___ DATA TO USE ___

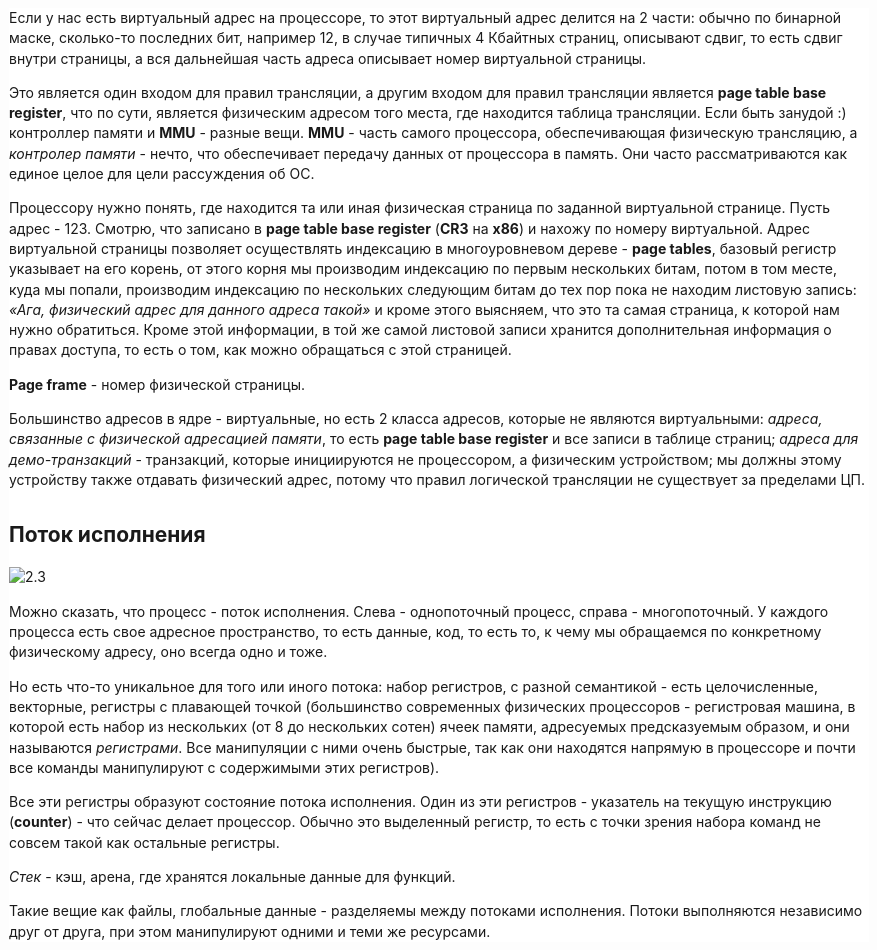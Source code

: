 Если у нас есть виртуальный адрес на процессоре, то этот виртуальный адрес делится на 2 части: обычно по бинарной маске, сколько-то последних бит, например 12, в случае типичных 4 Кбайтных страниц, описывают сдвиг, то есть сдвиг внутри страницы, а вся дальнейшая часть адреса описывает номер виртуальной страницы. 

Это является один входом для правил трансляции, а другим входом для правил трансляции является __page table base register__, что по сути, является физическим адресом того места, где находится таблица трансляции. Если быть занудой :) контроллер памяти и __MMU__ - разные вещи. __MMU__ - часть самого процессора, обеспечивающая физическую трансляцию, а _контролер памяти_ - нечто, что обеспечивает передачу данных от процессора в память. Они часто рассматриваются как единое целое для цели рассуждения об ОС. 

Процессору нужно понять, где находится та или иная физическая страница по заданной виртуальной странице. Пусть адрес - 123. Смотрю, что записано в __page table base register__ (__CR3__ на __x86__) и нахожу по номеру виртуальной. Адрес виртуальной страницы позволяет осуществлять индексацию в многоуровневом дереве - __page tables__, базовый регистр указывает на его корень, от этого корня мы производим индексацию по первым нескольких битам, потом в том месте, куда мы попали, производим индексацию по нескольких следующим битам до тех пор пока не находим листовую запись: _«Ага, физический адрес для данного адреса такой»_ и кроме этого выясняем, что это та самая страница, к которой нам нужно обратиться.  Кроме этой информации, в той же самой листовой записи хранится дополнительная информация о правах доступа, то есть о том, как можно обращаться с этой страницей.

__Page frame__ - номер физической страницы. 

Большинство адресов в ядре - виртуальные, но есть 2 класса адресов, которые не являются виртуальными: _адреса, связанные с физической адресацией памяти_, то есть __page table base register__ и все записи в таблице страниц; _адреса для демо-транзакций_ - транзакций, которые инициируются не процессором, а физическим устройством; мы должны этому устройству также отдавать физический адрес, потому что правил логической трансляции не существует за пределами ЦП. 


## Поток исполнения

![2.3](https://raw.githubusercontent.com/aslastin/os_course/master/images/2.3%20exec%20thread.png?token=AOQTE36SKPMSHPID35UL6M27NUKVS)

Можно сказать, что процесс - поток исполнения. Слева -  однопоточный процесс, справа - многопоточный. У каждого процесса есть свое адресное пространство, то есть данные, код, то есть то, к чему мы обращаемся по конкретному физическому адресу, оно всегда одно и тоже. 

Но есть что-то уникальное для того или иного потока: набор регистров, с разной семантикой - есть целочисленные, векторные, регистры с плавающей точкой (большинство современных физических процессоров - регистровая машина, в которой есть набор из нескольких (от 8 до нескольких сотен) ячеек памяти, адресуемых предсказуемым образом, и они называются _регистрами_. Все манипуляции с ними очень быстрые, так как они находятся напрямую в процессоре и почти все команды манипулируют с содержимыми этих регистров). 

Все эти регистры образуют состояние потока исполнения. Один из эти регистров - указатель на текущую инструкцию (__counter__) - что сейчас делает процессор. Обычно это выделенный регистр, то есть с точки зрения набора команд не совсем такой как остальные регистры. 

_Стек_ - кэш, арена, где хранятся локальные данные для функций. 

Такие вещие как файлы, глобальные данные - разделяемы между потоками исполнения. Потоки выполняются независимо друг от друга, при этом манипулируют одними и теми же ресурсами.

___
___ DATA TO USE ___

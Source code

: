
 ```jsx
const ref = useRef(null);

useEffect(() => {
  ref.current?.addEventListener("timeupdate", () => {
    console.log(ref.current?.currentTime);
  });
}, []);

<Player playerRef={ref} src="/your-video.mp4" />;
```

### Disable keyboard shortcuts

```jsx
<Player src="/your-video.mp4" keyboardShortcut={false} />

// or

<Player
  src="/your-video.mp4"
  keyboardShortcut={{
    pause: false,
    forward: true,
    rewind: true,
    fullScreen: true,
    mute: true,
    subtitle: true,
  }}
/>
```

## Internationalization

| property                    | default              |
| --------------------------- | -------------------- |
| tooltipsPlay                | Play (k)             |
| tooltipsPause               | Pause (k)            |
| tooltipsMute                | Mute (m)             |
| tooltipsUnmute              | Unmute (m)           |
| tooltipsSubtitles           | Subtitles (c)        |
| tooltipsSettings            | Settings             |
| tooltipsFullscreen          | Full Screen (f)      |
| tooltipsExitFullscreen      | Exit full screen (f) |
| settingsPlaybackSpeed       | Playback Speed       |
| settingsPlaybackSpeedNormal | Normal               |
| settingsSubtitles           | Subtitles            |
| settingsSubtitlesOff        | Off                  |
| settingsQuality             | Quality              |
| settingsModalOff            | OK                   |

___
___ DATA TO USE ___

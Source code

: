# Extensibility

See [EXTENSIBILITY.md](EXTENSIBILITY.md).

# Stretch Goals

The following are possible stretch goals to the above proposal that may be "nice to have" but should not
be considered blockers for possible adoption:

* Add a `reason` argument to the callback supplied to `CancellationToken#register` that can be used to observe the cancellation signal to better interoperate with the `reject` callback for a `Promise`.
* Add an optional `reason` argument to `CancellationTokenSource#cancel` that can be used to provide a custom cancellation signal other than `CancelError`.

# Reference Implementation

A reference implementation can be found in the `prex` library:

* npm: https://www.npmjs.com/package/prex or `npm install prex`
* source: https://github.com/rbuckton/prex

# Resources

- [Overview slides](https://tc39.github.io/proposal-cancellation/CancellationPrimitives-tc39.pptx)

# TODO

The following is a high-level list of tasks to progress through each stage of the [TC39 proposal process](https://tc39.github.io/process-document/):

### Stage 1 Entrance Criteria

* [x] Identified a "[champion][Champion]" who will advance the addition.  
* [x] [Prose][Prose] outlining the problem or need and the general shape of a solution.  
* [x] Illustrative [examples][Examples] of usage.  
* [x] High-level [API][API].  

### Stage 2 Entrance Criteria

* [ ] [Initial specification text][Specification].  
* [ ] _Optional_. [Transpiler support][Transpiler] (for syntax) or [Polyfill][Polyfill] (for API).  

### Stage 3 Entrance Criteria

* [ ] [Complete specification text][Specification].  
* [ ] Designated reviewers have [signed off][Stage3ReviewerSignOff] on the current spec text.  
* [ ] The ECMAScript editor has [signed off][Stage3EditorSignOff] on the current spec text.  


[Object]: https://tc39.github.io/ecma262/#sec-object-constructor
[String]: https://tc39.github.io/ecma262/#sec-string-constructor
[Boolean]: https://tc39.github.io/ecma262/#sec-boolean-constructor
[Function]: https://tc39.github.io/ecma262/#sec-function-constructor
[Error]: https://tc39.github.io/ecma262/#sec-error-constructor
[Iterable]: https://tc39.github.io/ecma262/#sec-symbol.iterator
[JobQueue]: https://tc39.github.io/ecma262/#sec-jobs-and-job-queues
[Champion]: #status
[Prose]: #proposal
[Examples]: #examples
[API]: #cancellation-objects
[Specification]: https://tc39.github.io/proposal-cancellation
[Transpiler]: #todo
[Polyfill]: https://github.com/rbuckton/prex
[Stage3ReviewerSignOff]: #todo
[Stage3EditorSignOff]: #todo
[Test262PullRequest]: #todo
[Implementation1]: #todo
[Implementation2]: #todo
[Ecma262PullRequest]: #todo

___

WHAT YOU ARE ASKED TO DO
Transcribe the records above exactly, beginning at the line that contains "See [EXTENSIBILITY.md](EXTENSIBILITY.md)." and ending with the line that contains "be considered blockers", both included, and nothing else.

WRITTEN ANSWER
See [EXTENSIBILITY.md](EXTENSIBILITY.md).

# Stretch Goals

The following are possible stretch goals to the above proposal that may be "nice to have" but should not
be considered blockers for possible adoption:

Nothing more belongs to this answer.